Cetraria aculeata (Schreb.) Fr. morpho aculeata
Thallus as a tiny bush with a thorny appearance (in dry weather) which can reach 5 cm in height, spread out loosely and without order and does not seem well fixed to the ground (in wet weather), very branched, more or less flattened branches of irregular section, hollow, up to 1 mm in diameter with pointed ends like thorns, surface shiny and as if varnished, chestnut-brown, brown, reddish-brown in dry weather and in summer, greenish-brown, yellowish-brown, olive in humid weather and in winter (if the color is blackish or blackish brown, see Cetraria muricata), with pseudocyphellae in hollows and at the level of the branches, concave, elongated and oval, whitish and sometimes small spinules over the entire surface (see in this case Cetraria aculeata forma). Very rare apothecia, 2-4 mm in diameter, concave then flat and finally convex disc, concolorous to the thallus, very fine margin with small spinules. Spores simple, colorless, elliptical, 5-8 x 2.5-4 µm. Photobiont: Trebouxia. No characteristic colored chemical reactions.

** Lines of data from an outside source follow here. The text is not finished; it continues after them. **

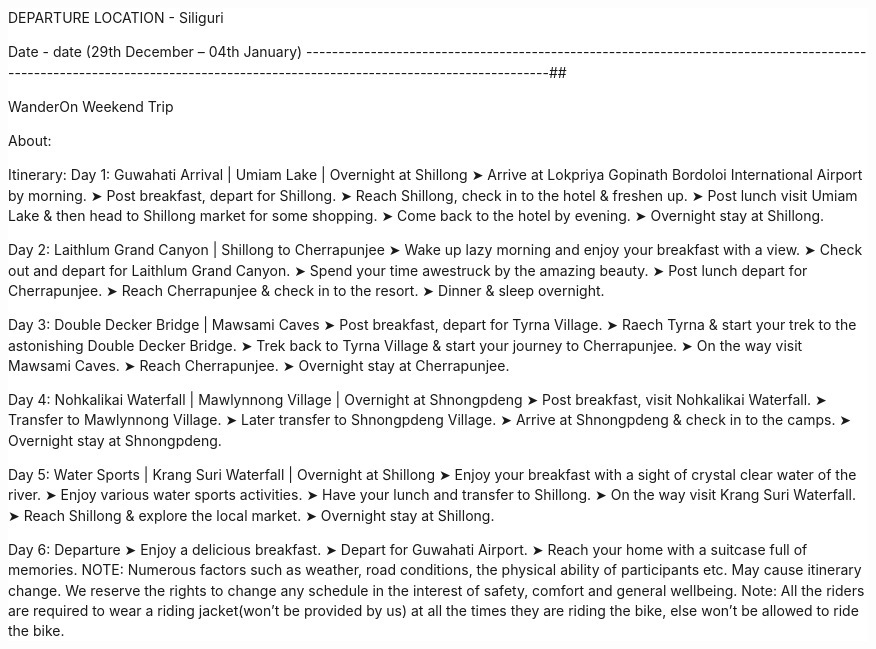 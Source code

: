DEPARTURE LOCATION - Siliguri

Date - date (29th December – 04th January)
---------------------------------------------------------------------------------------------------------------------------------------------------------------------------##

WanderOn Weekend Trip 

About:


Itinerary:
Day 1: Guwahati Arrival | Umiam Lake | Overnight at Shillong
➤ Arrive at Lokpriya Gopinath Bordoloi International Airport by morning.
➤ Post breakfast, depart for Shillong.
➤ Reach Shillong, check in to the hotel & freshen up.
➤ Post lunch visit Umiam Lake & then head to Shillong market for some shopping.
➤ Come back to the hotel by evening.
➤ Overnight stay at Shillong.

Day 2: Laithlum Grand Canyon | Shillong to Cherrapunjee
➤ Wake up lazy morning and enjoy your breakfast with a view.
➤ Check out and depart for Laithlum Grand Canyon.
➤ Spend your time awestruck by the amazing beauty.
➤ Post lunch depart for Cherrapunjee.
➤ Reach Cherrapunjee & check in to the resort.
➤ Dinner & sleep overnight.

Day 3: Double Decker Bridge | Mawsami Caves
➤ Post breakfast, depart for Tyrna Village.
➤ Raech Tyrna & start your trek to the astonishing Double Decker Bridge.
➤ Trek back to Tyrna Village & start your journey to Cherrapunjee.
➤ On the way visit Mawsami Caves.
➤ Reach Cherrapunjee.
➤ Overnight stay at Cherrapunjee.

Day 4: Nohkalikai Waterfall | Mawlynnong Village | Overnight at Shnongpdeng
➤ Post breakfast, visit Nohkalikai Waterfall.
➤ Transfer to Mawlynnong Village.
➤ Later transfer to Shnongpdeng Village.
➤ Arrive at Shnongpdeng & check in to the camps.
➤ Overnight stay at Shnongpdeng.

Day 5: Water Sports | Krang Suri Waterfall | Overnight at Shillong
➤ Enjoy your breakfast with a sight of crystal clear water of the river.
➤ Enjoy various water sports activities.
➤ Have your lunch and transfer to Shillong.
➤ On the way visit Krang Suri Waterfall.
➤ Reach Shillong & explore the local market.
➤ Overnight stay at Shillong.

Day 6: Departure
➤ Enjoy a delicious breakfast.
➤ Depart for Guwahati Airport.
➤ Reach your home with a suitcase full of memories.
NOTE: Numerous factors such as weather, road conditions, the physical ability of participants etc. May cause itinerary change. We reserve the rights to change any schedule in the interest of safety, comfort and general wellbeing.
Note: All the riders are required to wear a riding jacket(won’t be provided by us) at all the times they are riding the bike, else won’t be allowed to ride the bike.
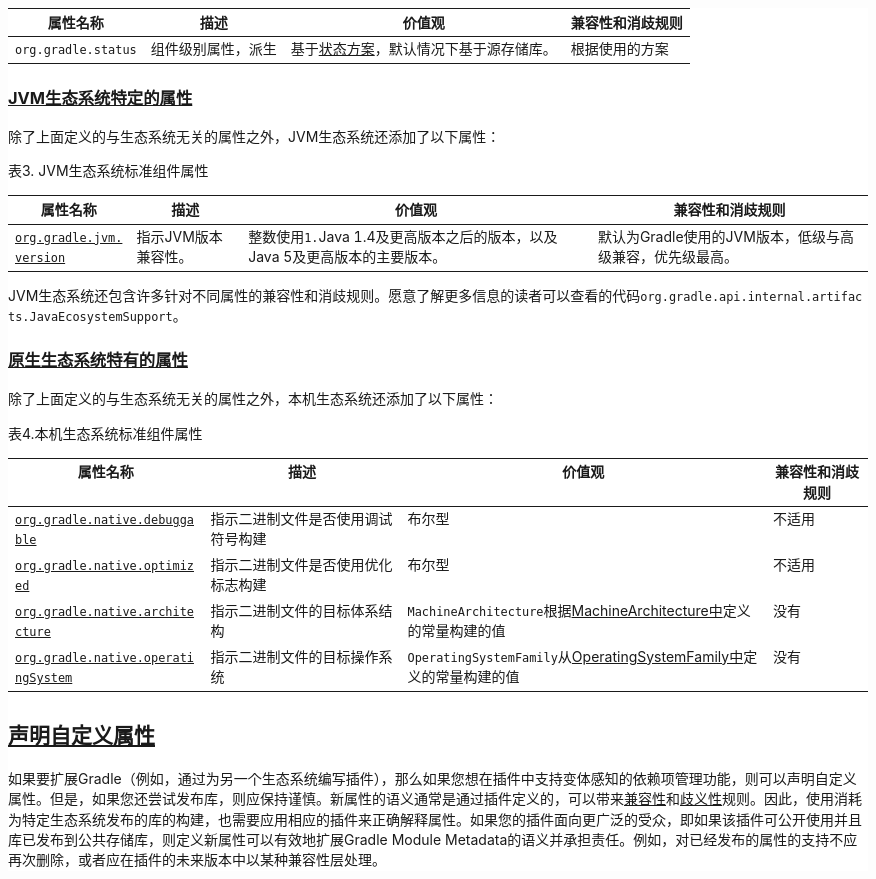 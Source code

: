 属性名称 | 描述 | 价值观 | 兼容性和消歧规则  
---|---  |---|---    
`org.gradle.status`|组件级别属性，派生|基于[状态方案](/md/使用组件元数据规则修复元数据.md#在组件级别上修改元数据以根据状态选择版本)，默认情况下基于源存储库。|根据使用的方案  
  
### [JVM生态系统特定的属性](#JVM%E7%94%9F%E6%80%81%E7%B3%BB%E7%BB%9F%E7%89%B9%E5%AE%9A%E7%9A%84%E5%B1%9E%E6%80%A7)

除了上面定义的与生态系统无关的属性之外，JVM生态系统还添加了以下属性：

表3. JVM生态系统标准组件属性 

属性名称 | 描述 | 价值观 | 兼容性和消歧规则  
---|---  |---|---    
[`org.gradle.jvm.version`](https://docs.gradle.org/6.7.1/javadoc/org/gradle/api/attributes/java/TargetJvmVersion.html#TARGET_JVM_VERSION_ATTRIBUTE)|指示JVM版本兼容性。|整数使用`1.`Java 1.4及更高版本之后的版本，以及Java 5及更高版本的主要版本。|默认为Gradle使用的JVM版本，低级与高级兼容，优先级最高。  
  
JVM生态系统还包含许多针对不同属性的兼容性和消歧规则。愿意了解更多信息的读者可以查看的代码`org.gradle.api.internal.artifacts.JavaEcosystemSupport`。

### [原生生态系统特有的属性](#%E5%8E%9F%E7%94%9F%E7%94%9F%E6%80%81%E7%B3%BB%E7%BB%9F%E7%89%B9%E6%9C%89%E7%9A%84%E5%B1%9E%E6%80%A7)

除了上面定义的与生态系统无关的属性之外，本机生态系统还添加了以下属性：

表4.本机生态系统标准组件属性 

属性名称 | 描述 | 价值观 | 兼容性和消歧规则  
---|---  |---|---    
[`org.gradle.native.debuggable`](https://docs.gradle.org/6.7.1/javadoc/org/gradle/language/cpp/CppBinary.html#DEBUGGABLE_ATTRIBUTE)|指示二进制文件是否使用调试符号构建|布尔型|不适用  
[`org.gradle.native.optimized`](https://docs.gradle.org/6.7.1/javadoc/org/gradle/language/cpp/CppBinary.html#OPTIMIZED_ATTRIBUTE)|指示二进制文件是否使用优化标志构建|布尔型|不适用  
[`org.gradle.native.architecture`](https://docs.gradle.org/6.7.1/javadoc/org/gradle/nativeplatform/MachineArchitecture.html#ARCHITECTURE_ATTRIBUTE)|指示二进制文件的目标体系结构|`MachineArchitecture`根据[MachineArchitecture中](https://docs.gradle.org/6.7.1/javadoc/org/gradle/nativeplatform/MachineArchitecture.html)定义的常量构建的值[](https://docs.gradle.org/6.7.1/javadoc/org/gradle/nativeplatform/MachineArchitecture.html)|没有  
[`org.gradle.native.operatingSystem`](https://docs.gradle.org/6.7.1/javadoc/org/gradle/nativeplatform/OperatingSystemFamily.html#OPERATING_SYSTEM_ATTRIBUTE)|指示二进制文件的目标操作系统|`OperatingSystemFamily`从[OperatingSystemFamily中](https://docs.gradle.org/6.7.1/javadoc/org/gradle/nativeplatform/OperatingSystemFamily.html)定义的常量构建的值[](https://docs.gradle.org/6.7.1/javadoc/org/gradle/nativeplatform/OperatingSystemFamily.html)|没有  
  
## [声明自定义属性](#%E5%A3%B0%E6%98%8E%E8%87%AA%E5%AE%9A%E4%B9%89%E5%B1%9E%E6%80%A7)

如果要扩展Gradle（例如，通过为另一个生态系统编写插件），那么如果您想在插件中支持变体感知的依赖项管理功能，则可以声明自定义属性。但是，如果您还尝试发布库，则应保持谨慎。新属性的语义通常是通过插件定义的，可以带来[兼容性](#%E5%B1%9E%E6%80%A7%E5%85%BC%E5%AE%B9%E6%80%A7%E8%A7%84%E5%88%99)和[歧义性](#%E5%B1%9E%E6%80%A7%E6%B6%88%E6%AD%A7%E8%A7%84%E5%88%99)规则。因此，使用消耗为特定生态系统发布的库的构建，也需要应用相应的插件来正确解释属性。如果您的插件面向更广泛的受众，即如果该插件可公开使用并且库已发布到公共存储库，则定义新属性可以有效地扩展Gradle
Module Metadata的语义并承担责任。例如，对已经发布的属性的支持不应再次删除，或者应在插件的未来版本中以某种兼容性层处理。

Probably a common species but often going unnoticed, occurring on the sandy soil of acid dunes with heather or in dry heather moors, often with Cladonia portentosa s. l.. Coastal trends in Brittany.
N.B. In dry weather the species shrivels and becomes very barely visible among plant debris.
N.B. Cetraria aculeata morpho sorediata has been described which, as its name indicates, has small soredia; for some authors it is in fact Cetraria aculeata parasitized by Taeniolella rolfii.